And in light of the controversy over John Brennan and finding a new leadership for the intelligence community untainted by torture, consider carefully what this anonymous CIA official tells Rose:
“We were done a tremendous disservice by the administration,” one official says. “We had no background in this; it’s not something we do. They stuck us with a totally unwelcome job and left us hanging out to dry. I’m worried that the next administration is going to prosecute the guys who got involved, and there won’t be any presidential pardons at the end of it. It would be O.K. if it were John Ashcroft or Alberto Gonzales. But it won’t be.

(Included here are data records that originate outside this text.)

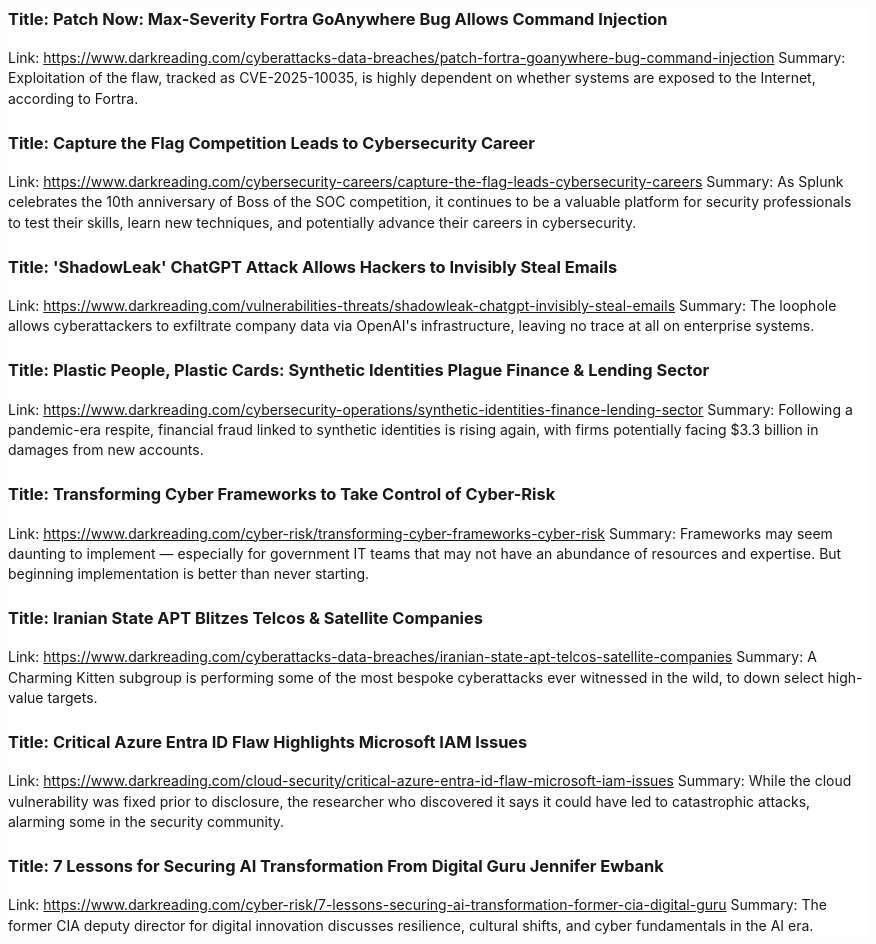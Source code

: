 ### Title: Patch Now: Max-Severity Fortra GoAnywhere Bug Allows Command Injection
Link: https://www.darkreading.com/cyberattacks-data-breaches/patch-fortra-goanywhere-bug-command-injection
Summary: Exploitation of the flaw, tracked as CVE-2025-10035, is highly dependent on whether systems are exposed to the Internet, according to Fortra.

### Title: Capture the Flag Competition Leads to Cybersecurity Career
Link: https://www.darkreading.com/cybersecurity-careers/capture-the-flag-leads-cybersecurity-careers
Summary: As Splunk celebrates the 10th anniversary of Boss of the SOC competition, it continues to be a valuable platform for security professionals to test their skills, learn new techniques, and potentially advance their careers in cybersecurity.

### Title: 'ShadowLeak' ChatGPT Attack Allows Hackers to Invisibly Steal Emails
Link: https://www.darkreading.com/vulnerabilities-threats/shadowleak-chatgpt-invisibly-steal-emails
Summary: The loophole allows cyberattackers to exfiltrate company data via OpenAI's infrastructure, leaving no trace at all on enterprise systems.

### Title: Plastic People, Plastic Cards: Synthetic Identities Plague Finance &amp; Lending Sector
Link: https://www.darkreading.com/cybersecurity-operations/synthetic-identities-finance-lending-sector
Summary: Following a pandemic-era respite, financial fraud linked to synthetic identities is rising again, with firms potentially facing $3.3 billion in damages from new accounts.

### Title: Transforming Cyber Frameworks to Take Control of Cyber-Risk
Link: https://www.darkreading.com/cyber-risk/transforming-cyber-frameworks-cyber-risk
Summary: Frameworks may seem daunting to implement — especially for government IT teams that may not have an abundance of resources and expertise. But beginning implementation is better than never starting.

### Title: Iranian State APT Blitzes Telcos &amp; Satellite Companies
Link: https://www.darkreading.com/cyberattacks-data-breaches/iranian-state-apt-telcos-satellite-companies
Summary: A Charming Kitten subgroup is performing some of the most bespoke cyberattacks ever witnessed in the wild, to down select high-value targets.

### Title: Critical Azure Entra ID Flaw Highlights Microsoft IAM Issues
Link: https://www.darkreading.com/cloud-security/critical-azure-entra-id-flaw-microsoft-iam-issues
Summary: While the cloud vulnerability was fixed prior to disclosure, the researcher who discovered it says it could have led to catastrophic attacks, alarming some in the security community.

### Title: 7 Lessons for Securing AI Transformation From Digital Guru Jennifer Ewbank
Link: https://www.darkreading.com/cyber-risk/7-lessons-securing-ai-transformation-former-cia-digital-guru
Summary: The former CIA deputy director for digital innovation discusses resilience, cultural shifts, and cyber fundamentals in the AI era.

It’ll be some poor G.S.-13 [bureaucrat] who was just trying to do his job.”
You wouldn’t approve of treating Lynndie England or Charles Graner as the architects of torture at Abu Ghraib, would you?

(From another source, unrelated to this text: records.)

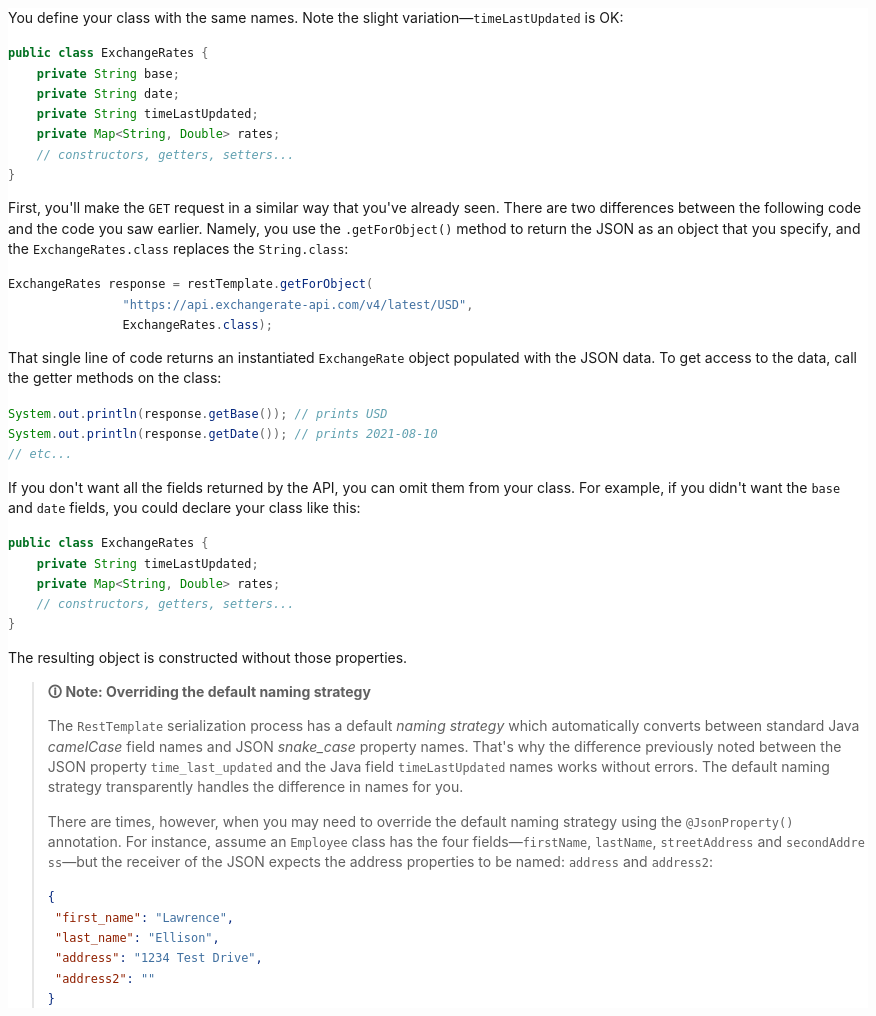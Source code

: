 You define your class with the same names. Note the slight variation—`timeLastUpdated` is OK:

```java
public class ExchangeRates {
    private String base;
    private String date;
    private String timeLastUpdated;
    private Map<String, Double> rates;
    // constructors, getters, setters...
}
```

First, you'll make the `GET` request in a similar way that you've already seen. There are two differences between the following code and the code you saw earlier. Namely, you use the `.getForObject()` method to return the JSON as an object that you specify, and the `ExchangeRates.class` replaces the `String.class`:

```java
ExchangeRates response = restTemplate.getForObject(
                "https://api.exchangerate-api.com/v4/latest/USD",
                ExchangeRates.class);
```

That single line of code returns an instantiated `ExchangeRate` object populated with the JSON data. To get access to the data, call the getter methods on the class:

```java
System.out.println(response.getBase()); // prints USD
System.out.println(response.getDate()); // prints 2021-08-10
// etc...
```

If you don't want all the fields returned by the API, you can omit them from your class. For example, if you didn't want the `base` and `date` fields, you could declare your class like this:

```java
public class ExchangeRates {
    private String timeLastUpdated;
    private Map<String, Double> rates;
    // constructors, getters, setters...
}
```

The resulting object is constructed without those properties.

>**🛈 Note: Overriding the default naming strategy**
>
>The `RestTemplate` serialization process has a default _naming strategy_ which automatically converts between standard Java _camelCase_ field names and JSON _snake_case_ property names. That's why the difference previously noted between the JSON property `time_last_updated` and the Java field `timeLastUpdated` names works without errors. The default naming strategy transparently handles the difference in names for you.
>
>There are times, however, when you may need to override the default naming strategy using the `@JsonProperty()` annotation. For instance, assume an `Employee` class has the four fields—`firstName`, `lastName`, `streetAddress` and `secondAddress`—but the receiver of the JSON expects the address properties to be named: `address` and `address2`:
>
>```json
>{
>  "first_name": "Lawrence",
>  "last_name": "Ellison",
>  "address": "1234 Test Drive",
>  "address2": ""
>}
>```
>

Finally, here’s something that rarely gets discussed in all the talk about intelligence failures from 9/11 to Iraq. Best intelligence practices say torture is an unreliable method for yielding useful information. Yet intelligence analysts who had to craft assessments from the debriefs of captured Al Qaeda operatives were left without any way of knowing that the basis for their reports was unreliable:
"We didn’t know he’d been waterboarded and tortured when we did that analysis, and the reports were marked as credible as they could be,” the former Pentagon analyst tells me. “The White House knew he’d been tortured. I didn’t, though I was supposed to be evaluating that intelligence.” To draw conclusions about the importance of what Abu Zubaydah said without knowing this crucial piece of the background nullified the value of his work. “It seems to me they were using torture to achieve a political objective. I cannot believe that the president and vice president did not know who was being waterboarded, and what was being given up.”
That’s pretty much designing failure into the architecture of intelligence work. If the point of the torture is, as Dick Cheney says, to yield reliable information — leave aside the actual relationship between torture and unreliable information — it’s nonsensical to exclude such a crucial data point from intelligence analysts. The only reason to do so is to protect the torture program from outraged CIA or Pentagon analysts who might blow the whistle to an inspector-general, or to Congress, or to the press. And at that point it’s clear that good intelligence work isno longer what’s at issue here.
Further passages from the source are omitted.